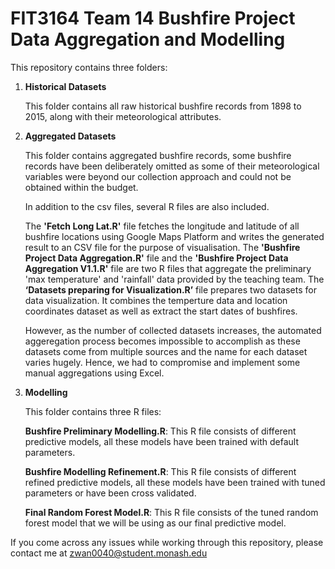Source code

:# FIT3164 Team 14 Bushfire Project Data Aggregation and Modelling

This repository contains three folders:

1.  **Historical Datasets**

    This folder contains all raw historical bushfire records from 1898 to 2015, along with their meteorological attributes.
    
2. **Aggregated Datasets**
  
    This folder contains aggregated bushfire records, some bushfire records have been deliberately omitted as some of their meteorological variables were beyond 
    our collection approach and could not be obtained within the budget.
    
    In addition to the csv files, several R files are also included. 
    
    The **'Fetch Long Lat.R'** file fetches the longitude and latitude of all bushfire locations using Google Maps Platform and writes the generated result to an       CSV file for the purpose of visualisation.
    The **'Bushfire Project Data Aggregation.R'** file and the **'Bushfire Project Data Aggregation V1.1.R'** file are two R files that aggregate the preliminary       'max temperature' and 'rainfall' data provided by the teaching team. 
    The **‘Datasets preparing for Visualization.R’**  file prepares two datasets for data visualization. It combines the temperture data and location coordinates       dataset as well as extract the start dates of bushfires.

    However, as the number of collected datasets increases, the automated aggeregation process becomes impossible to accomplish as these datasets come from multiple     sources and the name for each dataset varies hugely. Hence, we had to compromise and implement some manual aggregations using Excel.
    
3. **Modelling**
  
    This folder contains three R files:
    
    **Bushfire Preliminary Modelling.R**: This R file consists of different predictive models, all these models have been trained with default parameters.
    
    **Bushfire Modelling Refinement.R**: This R file consists of different refined predictive models, all these models have been trained with tuned parameters or                                            have been cross validated.
    
    **Final Random Forest Model.R**: This R file consists of the tuned random forest model that we will be using as our final predictive model.
    
If you come across any issues while working through this repository, please contact me at zwan0040@student.monash.edu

### What the task asks
Once you have counted the lines of the data that contain the word "files", please reply with that number alone.

### Exercise output
3